The unrest resulted in the death of at least five protesters in the city of Suez. In Alexandria, police were reported to have clashed with protesters who attempted to attack a local government building.

In the coastal city of Islamilia, Morsi opponents attacked the local Muslim Brotherhood office.

The violence first broke out late on Thursday when a group of protesters approached a cement wall erected to protect nearby government buildings in Cairo.

Opposition leaders had called on supporters to take to the streets to express displeasure with the government of President Muhammad Morsi, a former member of the Muslim Brotherhood who is backed by the Islamist movement.

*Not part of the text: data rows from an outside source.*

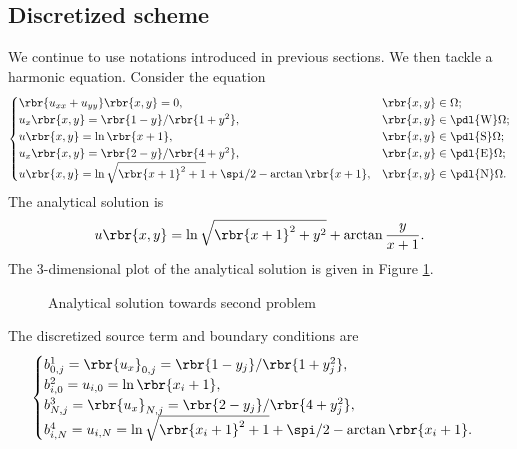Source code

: \documentclass[english, nochinese]{pnote}
\begin{document}
\subsection{Discretized scheme}

We continue to use notations introduced in previous sections. We then tackle a harmonic equation. Consider the equation
\begin{equation}
\begin{cases}
\rbr{ u_{ x x } + u_{ y y } } \rbr{ x, y } = 0, & \rbr{ x, y } \in \Omega; \\
u_x \rbr{ x, y } = \rbr{ 1 - y } / \rbr{ 1 + y^2 }, & \rbr{ x, y } \in \pdl{\text{W}} \Omega; \\
u \rbr{ x, y } = \ln \rbr{ x + 1 }, & \rbr{ x, y } \in \pdl{\text{S}} \Omega; \\
u_x \rbr{ x, y } = \rbr{ 2 - y } / \rbr{ 4 + y^2 }, & \rbr{ x, y } \in \pdl{\text{E}} \Omega; \\
u \rbr{ x, y } = \ln \sqrt{ \rbr{ x + 1 }^2 + 1 } + \spi / 2 - \arctan \rbr{ x + 1 }, & \rbr{ x, y } \in \pdl{\text{N}} \Omega.
\end{cases}
\end{equation}
The analytical solution is
\begin{equation}
u \rbr{ x, y } = \ln \sqrt{ \rbr{ x + 1 }^2 + y^2 } + \arctan \frac{y}{ x + 1 }.
\end{equation}
The 3-dimensional plot of the analytical solution is given in Figure \ref{Fig:Prob23D}.
\begin{figure}[htbp]
\centering

\caption{Analytical solution towards second problem}
\label{Fig:Prob23D}
\end{figure}
The discretized source term and boundary conditions are
\begin{gather}
\begin{cases}
b^1_{ 0, j } = \rbr{u_x}_{ 0, j } = \rbr{ 1 - y_j } / \rbr{ 1 + y_j^2 }, \\
b^2_{ i, 0 } = u_{ i, 0 } = \ln \rbr{ x_i + 1 }, \\
b^3_{ N, j } = \rbr{u_x}_{ N, j } = \rbr{ 2 - y_j } / \rbr{ 4 + y_j^2 }, \\
b^4_{ i, N } = u_{ i, N } = \ln \sqrt{ \rbr{ x_i + 1 }^2 + 1 } + \spi / 2 - \arctan \rbr{ x_i + 1 }.
\end{cases}
\end{gather}
\end{document}
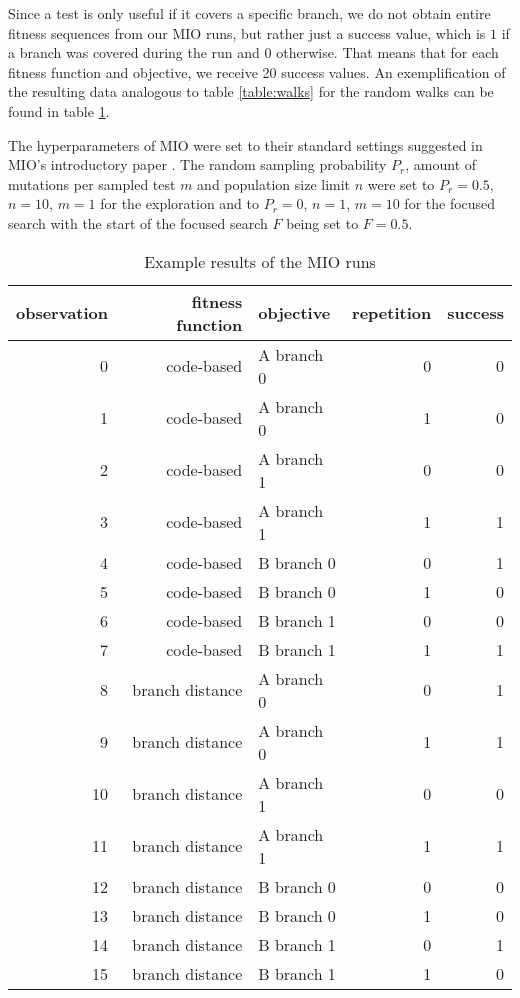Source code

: Since a test is only useful if it covers a specific branch, we do not obtain entire fitness sequences from our MIO runs, but rather just a success value, which is $1$ if a branch was covered during the run and $0$ otherwise.
That means that for each fitness function and objective, we receive 20 success values. An exemplification of the resulting data analogous to table \ref{table:walks} for the random walks can be found in table \ref{table:runs}.

The hyperparameters of MIO were set to their standard settings suggested in MIO's introductory paper \cite{arcuri2018test}. The random sampling probability $P_r$, amount of mutations per sampled test $m$ and population size limit $n$ were set to $P_r = 0.5$, $n = 10$, $m = 1$ for the exploration and to $P_r = 0$, $n = 1$, $m = 10$ for the focused search with the start of the focused search $F$ being set to $F = 0.5$.

\begin{table}
	\caption{Example results of the MIO runs}\label{table:runs}
	\begin{center}
		\begin{tabular}{rrlrr}\toprule
			observation & fitness function & objective & repetition & success\\
			\midrule
			
			0 & code-based & A branch 0 & 0 & 0\\
			1 & code-based & A branch 0 & 1 & 0\\
			2 & code-based & A branch 1 & 0 & 0\\
			3 & code-based & A branch 1 & 1 & 1\\
			
			4 & code-based & B branch 0 & 0 & 1\\
			5 & code-based & B branch 0 & 1 & 0\\
			6 & code-based & B branch 1 & 0 & 0\\
			7 & code-based & B branch 1 & 1 & 1\\
			
			8 & branch distance & A branch 0 & 0 & 1\\
			9 & branch distance & A branch 0 & 1 & 1\\
			10 & branch distance & A branch 1 & 0 & 0\\
			11 & branch distance & A branch 1 & 1 & 1\\
			
			12 & branch distance & B branch 0 & 0 & 0\\
			13 & branch distance & B branch 0 & 1 & 0\\
			14 & branch distance & B branch 1 & 0 & 1\\
			15 & branch distance & B branch 1 & 1 & 0\\
			
			\bottomrule
		\end{tabular}
	\end{center}
\end{table}
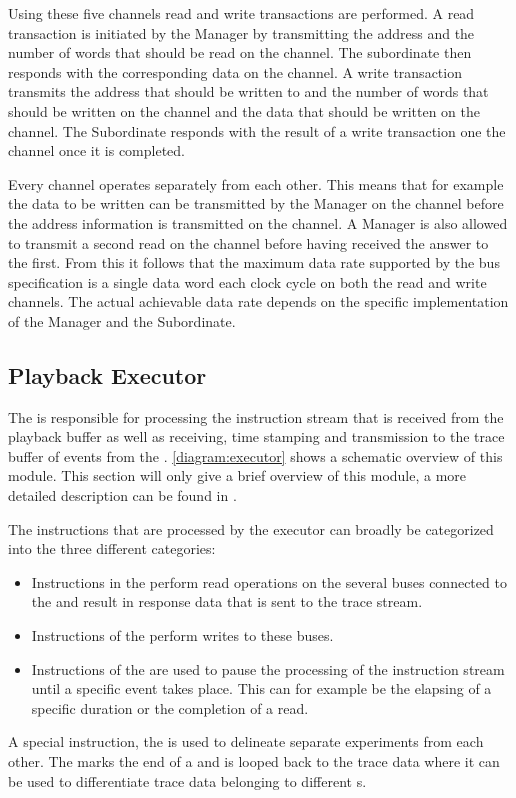 Using these five channels read and write transactions are performed. A read transaction is initiated by the Manager by transmitting the address and the number of words that should be read on the \AR{} channel. The subordinate then responds with the corresponding data on the \R{} channel. A write transaction transmits the address that should be written to and the number of words that should be written on the \AW{} channel  and the data that should be written on the \W{} channel. The Subordinate responds with the result of a write transaction one the \B{} channel once it is completed.

Every channel operates separately from each other. This means that for example the data to be written can be transmitted by the Manager on the \W{} channel before the address information is transmitted on the \AW{} channel. A Manager is also allowed to transmit a second read on the \AR{} channel before having received the answer to the first.
From this it follows that the maximum data rate supported by the bus specification is a single data word each clock cycle on both the read and write channels. The actual achievable data rate depends on the specific implementation of the Manager and the Subordinate.

\subsection{Playback Executor}\label{sec:pb_exec}
The \pbexec{} is responsible for processing the instruction stream that is received from the playback buffer as well as receiving, time stamping and transmission to the trace buffer of events from the \ASIC{}. \autoref{diagram:executor} shows a schematic overview of this module. This section will only give a brief overview of this module, a more detailed description can be found in \autocite{ref:pb_exec}.

The instructions that are processed by the executor can broadly be categorized into the three different categories:
\begin{itemize}
\item Instructions in the \readCat{} perform read operations on the several buses connected to the \pbexec{} and result in response data that is sent to the trace stream.
\item Instructions of the \writeCat{} perform writes to these buses.
\item Instructions of the \waitCat{} are used to pause the processing of the instruction stream until a specific event takes place. This can for example be the elapsing of a specific duration or the completion of a read.
\end{itemize}
A special instruction, the \haltInstr{} is used to delineate separate experiments from each other. The \haltInstr{} marks the end of a \PlaybackProgram{} and is looped back to the trace data where it can be used to differentiate trace data belonging to different \PlaybackProgram{}s.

"Go out into the squares to finally achieve the objectives of the revolution," one opposition leader, the former International Atomic Energy Agency chief, Mohamed ElBaradei, said via the microblogging website Twitter.

Ägypten: Jahrestag unter Protest # kairo22e # 25.01.2013 23 Uhr # Journal # englisch

The Muslim Brotherhood has kept a low profile on the anniversary, calling no rallies of its own but instead announcing a charitable and social initiative it has dubbed "Together we will build Egypt."

President Morsi used a speech to mark the birthday of the Prophet Muhammad on Thursday to call on Egyptians to mark the event "in a civilized, peaceful way that safeguards our nation, our institutions, our lives."

Tensions between the president and the opposition have been heightened since Morsi used a presidential decree to seize sweeping powers he said he needed to expedite the holding of a referendum on Egypt's new constitution. Following the referendum, in which voters approved the constitution, Morsi relinquished the extra powers.

The opposition, however, reject the constitution in its current form, arguing that it does not provide sufficient protection for human rights.